#### The data

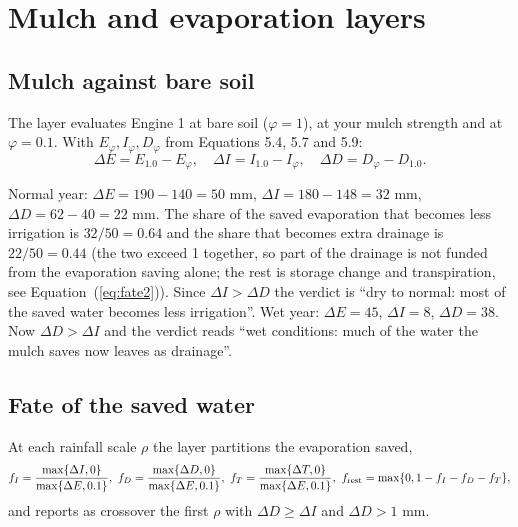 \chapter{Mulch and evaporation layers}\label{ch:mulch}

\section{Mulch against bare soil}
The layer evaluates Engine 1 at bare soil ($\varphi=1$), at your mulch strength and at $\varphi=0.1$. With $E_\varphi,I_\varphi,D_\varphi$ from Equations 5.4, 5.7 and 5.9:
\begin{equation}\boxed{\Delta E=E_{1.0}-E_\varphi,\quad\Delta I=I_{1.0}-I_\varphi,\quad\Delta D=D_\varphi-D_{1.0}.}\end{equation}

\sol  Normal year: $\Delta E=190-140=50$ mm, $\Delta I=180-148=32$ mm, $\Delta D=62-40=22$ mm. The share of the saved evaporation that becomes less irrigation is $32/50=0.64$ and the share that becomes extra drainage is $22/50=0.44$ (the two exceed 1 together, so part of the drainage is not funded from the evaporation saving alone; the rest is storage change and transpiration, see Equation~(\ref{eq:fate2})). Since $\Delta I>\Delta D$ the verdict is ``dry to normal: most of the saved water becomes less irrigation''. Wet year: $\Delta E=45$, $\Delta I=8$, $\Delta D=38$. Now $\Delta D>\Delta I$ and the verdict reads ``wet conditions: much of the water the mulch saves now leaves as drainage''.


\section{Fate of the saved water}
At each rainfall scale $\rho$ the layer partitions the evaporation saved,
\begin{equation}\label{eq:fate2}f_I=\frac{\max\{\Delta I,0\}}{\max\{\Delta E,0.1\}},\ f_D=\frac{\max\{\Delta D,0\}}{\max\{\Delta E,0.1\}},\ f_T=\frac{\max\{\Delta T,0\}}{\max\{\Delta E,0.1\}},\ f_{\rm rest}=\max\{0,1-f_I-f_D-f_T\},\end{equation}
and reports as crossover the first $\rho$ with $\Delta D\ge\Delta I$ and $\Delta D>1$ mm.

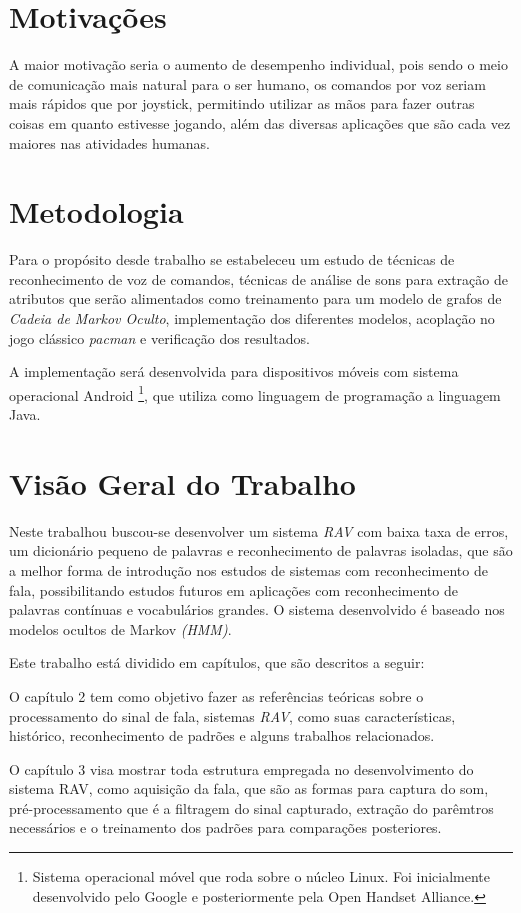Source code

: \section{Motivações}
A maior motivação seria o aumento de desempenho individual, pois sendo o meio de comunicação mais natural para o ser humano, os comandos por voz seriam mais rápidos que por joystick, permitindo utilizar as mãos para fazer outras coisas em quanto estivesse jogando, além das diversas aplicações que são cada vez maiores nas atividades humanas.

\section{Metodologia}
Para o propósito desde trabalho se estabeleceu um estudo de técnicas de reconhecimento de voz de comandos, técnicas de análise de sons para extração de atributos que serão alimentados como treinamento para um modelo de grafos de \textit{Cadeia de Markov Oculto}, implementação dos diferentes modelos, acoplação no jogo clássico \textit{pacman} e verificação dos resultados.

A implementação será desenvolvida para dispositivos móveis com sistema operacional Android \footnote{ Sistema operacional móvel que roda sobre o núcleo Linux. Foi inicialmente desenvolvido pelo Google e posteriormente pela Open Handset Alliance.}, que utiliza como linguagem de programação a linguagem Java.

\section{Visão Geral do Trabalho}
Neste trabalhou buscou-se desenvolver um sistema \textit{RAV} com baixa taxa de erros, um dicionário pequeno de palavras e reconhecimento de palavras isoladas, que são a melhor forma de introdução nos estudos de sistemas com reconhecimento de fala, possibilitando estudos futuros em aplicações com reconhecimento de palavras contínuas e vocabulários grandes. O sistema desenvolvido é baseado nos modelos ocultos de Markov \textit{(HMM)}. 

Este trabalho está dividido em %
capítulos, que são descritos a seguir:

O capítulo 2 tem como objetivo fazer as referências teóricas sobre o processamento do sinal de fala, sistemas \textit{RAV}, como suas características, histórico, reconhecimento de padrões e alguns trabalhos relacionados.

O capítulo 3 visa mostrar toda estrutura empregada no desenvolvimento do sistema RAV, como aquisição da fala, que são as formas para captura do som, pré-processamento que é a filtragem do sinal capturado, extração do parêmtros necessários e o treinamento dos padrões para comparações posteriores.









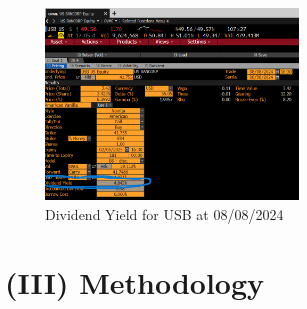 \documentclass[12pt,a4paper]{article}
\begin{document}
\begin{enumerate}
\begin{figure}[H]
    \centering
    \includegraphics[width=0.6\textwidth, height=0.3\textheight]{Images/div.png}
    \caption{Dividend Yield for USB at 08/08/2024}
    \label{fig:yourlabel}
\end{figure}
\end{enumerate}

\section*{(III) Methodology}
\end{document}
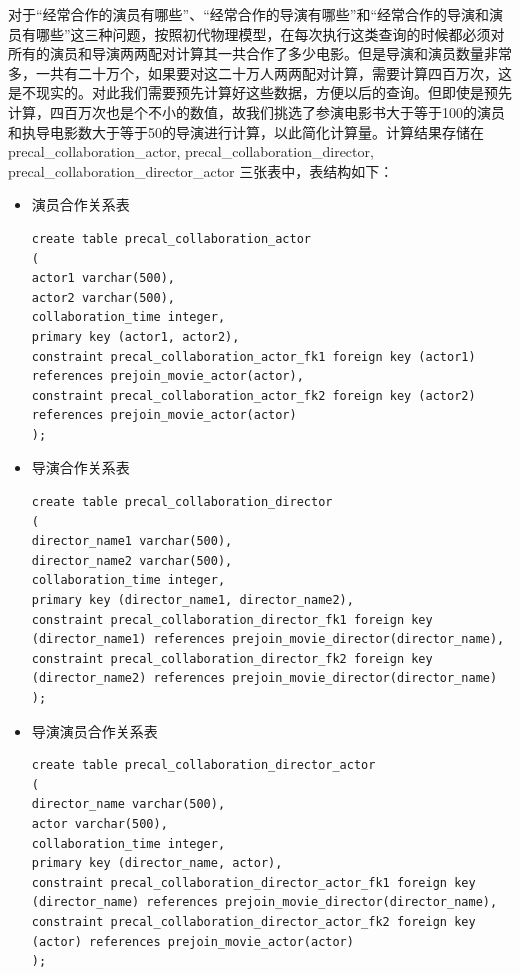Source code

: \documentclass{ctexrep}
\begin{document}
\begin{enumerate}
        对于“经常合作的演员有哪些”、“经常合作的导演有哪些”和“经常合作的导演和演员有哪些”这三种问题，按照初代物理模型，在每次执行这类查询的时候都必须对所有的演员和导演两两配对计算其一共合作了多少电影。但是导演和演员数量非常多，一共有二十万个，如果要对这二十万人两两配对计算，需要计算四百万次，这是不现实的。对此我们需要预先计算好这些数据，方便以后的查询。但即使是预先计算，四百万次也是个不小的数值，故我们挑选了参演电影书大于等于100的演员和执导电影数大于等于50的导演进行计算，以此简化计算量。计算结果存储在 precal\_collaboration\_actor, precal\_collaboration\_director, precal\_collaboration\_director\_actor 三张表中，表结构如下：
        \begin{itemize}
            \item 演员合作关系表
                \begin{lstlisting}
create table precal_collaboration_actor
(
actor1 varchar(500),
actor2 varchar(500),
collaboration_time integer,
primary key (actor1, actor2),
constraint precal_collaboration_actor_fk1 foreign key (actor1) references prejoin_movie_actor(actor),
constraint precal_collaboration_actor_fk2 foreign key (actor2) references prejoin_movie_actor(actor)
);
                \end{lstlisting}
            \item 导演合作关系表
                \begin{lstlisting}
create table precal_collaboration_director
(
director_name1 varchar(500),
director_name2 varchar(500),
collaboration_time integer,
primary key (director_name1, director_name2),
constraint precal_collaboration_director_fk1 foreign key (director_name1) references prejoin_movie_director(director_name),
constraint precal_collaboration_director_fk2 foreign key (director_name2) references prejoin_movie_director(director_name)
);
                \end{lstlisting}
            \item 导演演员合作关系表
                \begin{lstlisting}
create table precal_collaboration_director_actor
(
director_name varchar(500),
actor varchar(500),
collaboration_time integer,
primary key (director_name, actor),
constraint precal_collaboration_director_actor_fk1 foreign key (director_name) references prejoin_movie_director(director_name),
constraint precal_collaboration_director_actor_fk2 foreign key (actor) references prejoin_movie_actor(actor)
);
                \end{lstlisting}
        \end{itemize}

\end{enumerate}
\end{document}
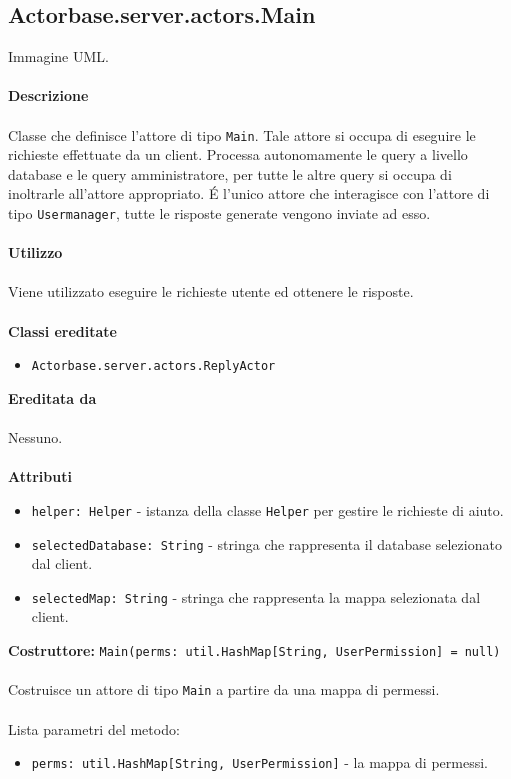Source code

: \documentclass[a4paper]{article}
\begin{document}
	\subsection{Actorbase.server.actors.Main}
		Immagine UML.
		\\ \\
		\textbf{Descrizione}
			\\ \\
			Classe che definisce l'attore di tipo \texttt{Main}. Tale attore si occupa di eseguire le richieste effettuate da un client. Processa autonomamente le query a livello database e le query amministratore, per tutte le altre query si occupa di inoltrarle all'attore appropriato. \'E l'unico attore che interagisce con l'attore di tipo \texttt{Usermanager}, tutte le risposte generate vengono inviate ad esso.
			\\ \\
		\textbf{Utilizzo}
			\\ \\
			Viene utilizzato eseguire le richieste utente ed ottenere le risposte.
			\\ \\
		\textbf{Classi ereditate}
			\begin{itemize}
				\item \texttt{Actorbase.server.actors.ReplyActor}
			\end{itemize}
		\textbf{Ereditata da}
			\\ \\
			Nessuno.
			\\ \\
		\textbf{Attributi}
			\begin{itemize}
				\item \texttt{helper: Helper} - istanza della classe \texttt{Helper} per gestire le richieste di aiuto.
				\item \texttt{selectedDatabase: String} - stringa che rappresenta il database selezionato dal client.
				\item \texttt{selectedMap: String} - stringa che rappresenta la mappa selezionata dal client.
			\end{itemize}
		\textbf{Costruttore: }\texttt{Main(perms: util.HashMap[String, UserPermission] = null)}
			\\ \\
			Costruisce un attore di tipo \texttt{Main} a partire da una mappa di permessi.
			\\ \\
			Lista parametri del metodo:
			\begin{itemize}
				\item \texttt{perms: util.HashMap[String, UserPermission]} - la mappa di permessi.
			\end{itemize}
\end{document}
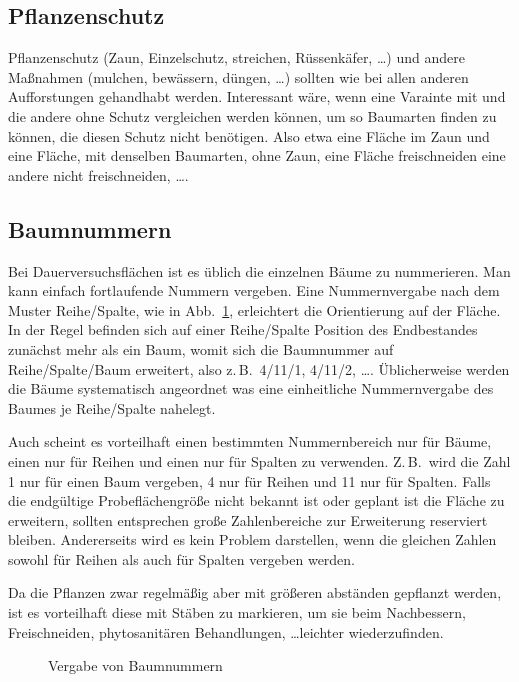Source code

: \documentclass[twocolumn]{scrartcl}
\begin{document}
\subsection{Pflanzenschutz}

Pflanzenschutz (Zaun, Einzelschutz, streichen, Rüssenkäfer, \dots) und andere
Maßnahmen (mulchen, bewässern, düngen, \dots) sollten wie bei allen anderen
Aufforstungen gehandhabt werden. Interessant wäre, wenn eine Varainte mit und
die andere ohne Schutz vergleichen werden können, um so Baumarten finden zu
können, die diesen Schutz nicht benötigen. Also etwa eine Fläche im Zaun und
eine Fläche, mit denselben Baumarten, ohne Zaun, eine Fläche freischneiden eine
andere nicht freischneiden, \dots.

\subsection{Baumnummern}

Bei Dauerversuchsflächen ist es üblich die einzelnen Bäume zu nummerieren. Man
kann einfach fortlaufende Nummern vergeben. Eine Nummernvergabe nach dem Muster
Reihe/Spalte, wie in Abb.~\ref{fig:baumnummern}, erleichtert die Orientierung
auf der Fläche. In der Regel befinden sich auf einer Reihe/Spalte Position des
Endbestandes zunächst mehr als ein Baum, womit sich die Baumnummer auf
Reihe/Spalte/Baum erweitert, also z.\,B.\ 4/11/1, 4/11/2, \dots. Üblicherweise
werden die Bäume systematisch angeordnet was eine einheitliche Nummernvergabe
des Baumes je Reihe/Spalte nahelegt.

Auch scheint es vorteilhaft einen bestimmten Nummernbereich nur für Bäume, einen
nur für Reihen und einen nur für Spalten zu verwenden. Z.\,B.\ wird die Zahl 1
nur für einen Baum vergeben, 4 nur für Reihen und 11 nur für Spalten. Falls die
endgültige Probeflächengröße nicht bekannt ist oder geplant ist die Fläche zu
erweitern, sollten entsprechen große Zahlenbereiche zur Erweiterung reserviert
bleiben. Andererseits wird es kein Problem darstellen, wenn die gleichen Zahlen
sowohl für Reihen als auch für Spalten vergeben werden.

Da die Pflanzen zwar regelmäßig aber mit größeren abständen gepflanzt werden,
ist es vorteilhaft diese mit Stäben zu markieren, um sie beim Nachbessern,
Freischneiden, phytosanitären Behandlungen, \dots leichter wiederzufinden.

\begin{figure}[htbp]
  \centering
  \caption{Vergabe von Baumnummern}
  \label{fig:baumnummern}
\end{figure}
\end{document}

########

* What is required
Your output must contain exactly the lines from the one containing "Da die Pflanzen" to the final line of the data above, and no other text.

* Written response
Da die Pflanzen zwar regelmäßig aber mit größeren abständen gepflanzt werden,
ist es vorteilhaft diese mit Stäben zu markieren, um sie beim Nachbessern,
Freischneiden, phytosanitären Behandlungen, \dots leichter wiederzufinden.

\begin{figure}[htbp]
  \centering
  \caption{Vergabe von Baumnummern}
  \label{fig:baumnummern}
\end{figure}
\end{document}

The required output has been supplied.